The iShares Expanded Tech-Software Sector ETF seeks to track the investment results of an index composed of North American equities in the software industry and select North American equities from interactive home entertainment and interactive media and services industries.
IGV (iShares Expanded Tech-Software Sector ETF) trades in the Financial Services sector, specifically Asset Management, with a market capitalization of approximately $12.67B, a beta of 0.92 versus the broader market, a 52-week range of 73.93-117.99, average daily share volume of 25.9M, a public-listing history dating back to 2001. These structural characteristics shape how IGV etf options price implied volatility around earnings windows, capital events, and macro-driven sector rotations.
A beta of 0.92 places IGV roughly in line with broader market moves, so the strategy payoff and realized volatility track the index-equivalent baseline.
What is a long put on IGV?
A long put buys downside exposure with a fixed maximum loss equal to the premium paid; profit accrues if the underlying closes below the strike minus premium at expiration.
Current IGV snapshot
As of May 15, 2026, spot at $91.93, ATM IV 36.13%, IV rank 66.27%, expected move 10.36%. The long put on IGV below is built from the same end-of-day chain, with strikes snapped to listed contracts and premiums pulled from the bid/ask midpoint at a 28-day expiry.
Why this long put structure on IGV specifically: IGV IV at 36.13% is mid-range versus its 1-year history, so strategy selection should anchor more to the directional thesis than to the IV regime, with a market-implied 1-standard-deviation move of approximately 10.36% (roughly $9.52 on the underlying). The 28-day window matched to the front-month expiry keeps theta exposure bounded while still capturing the post-snapshot move; longer-dated IGV expiries trade a higher absolute premium for lower per-day decay. Position sizing on IGV should anchor to the underlying notional of $91.93 per share and to the trader's directional view on IGV etf.
IGV long put setup
The IGV long put below is built from the end-of-day chain, with each option leg priced at the bid/ask midpoint of its listed strike. With IGV near $91.93, the first option leg uses a $92.00 strike; additional legs (when the strategy has them) anchor to spot-relative offsets. Premiums come from the bid/ask midpoint on the listed IGV chain at a 28-day expiry; the cross-strike IV skew is reflected directly in the per-leg values rather than approximated. Quantity sizing assumes one contract per option leg (or 100 IGV shares for the stock leg in covered calls and collars).

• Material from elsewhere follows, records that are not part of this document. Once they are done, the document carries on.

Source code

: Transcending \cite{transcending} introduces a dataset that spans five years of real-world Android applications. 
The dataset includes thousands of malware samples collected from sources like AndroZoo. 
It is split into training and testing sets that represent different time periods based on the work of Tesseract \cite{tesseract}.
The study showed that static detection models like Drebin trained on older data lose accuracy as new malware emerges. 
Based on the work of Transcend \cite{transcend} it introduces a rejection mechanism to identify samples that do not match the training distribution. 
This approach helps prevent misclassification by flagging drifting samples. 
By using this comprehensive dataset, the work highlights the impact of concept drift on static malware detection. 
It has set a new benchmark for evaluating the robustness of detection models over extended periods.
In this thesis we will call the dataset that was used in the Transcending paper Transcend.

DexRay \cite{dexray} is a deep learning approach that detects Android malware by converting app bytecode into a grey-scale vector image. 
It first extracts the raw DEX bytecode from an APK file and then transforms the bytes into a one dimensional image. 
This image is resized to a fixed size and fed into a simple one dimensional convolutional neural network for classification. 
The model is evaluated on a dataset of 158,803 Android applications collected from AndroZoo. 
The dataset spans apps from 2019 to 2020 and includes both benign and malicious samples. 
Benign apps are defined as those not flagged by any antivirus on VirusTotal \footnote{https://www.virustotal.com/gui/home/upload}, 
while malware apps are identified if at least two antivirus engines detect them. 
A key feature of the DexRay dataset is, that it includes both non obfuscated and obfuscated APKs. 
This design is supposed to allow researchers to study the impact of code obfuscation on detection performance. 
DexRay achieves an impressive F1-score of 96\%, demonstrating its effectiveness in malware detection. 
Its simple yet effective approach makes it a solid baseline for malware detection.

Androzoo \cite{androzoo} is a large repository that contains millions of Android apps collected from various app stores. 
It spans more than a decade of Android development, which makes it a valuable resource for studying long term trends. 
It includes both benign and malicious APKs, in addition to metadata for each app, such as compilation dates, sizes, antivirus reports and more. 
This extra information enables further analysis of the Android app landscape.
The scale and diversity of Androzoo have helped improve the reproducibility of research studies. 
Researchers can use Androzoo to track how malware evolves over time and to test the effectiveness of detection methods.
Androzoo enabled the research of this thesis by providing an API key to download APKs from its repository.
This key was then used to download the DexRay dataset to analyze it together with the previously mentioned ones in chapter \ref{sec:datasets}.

| Action | Type | Strike / Basis | Premium (est) |
|---|---|---|---|
| Buy 1 | Put | $92.00 | $3.60 |
IGV long put risk and reward
- Net Premium / Debit
- -$360.00
- Max Profit (per contract)
- $8,839.00
- Max Loss (per contract)
- -$360.00
- Breakeven(s)
- $88.40
- Risk / Reward Ratio
- 24.553
Max profit equals the strike minus premium times 100 (reached at zero); max loss equals the premium times 100. Breakeven is strike minus premium.
IGV long put payoff curve
Modeled P&L at expiration across a range of underlying prices for the long put on IGV. Each row is one sampled price point from the computed payoff curve; the full curve uses 200 price points internally before being summarized into 10 rows here.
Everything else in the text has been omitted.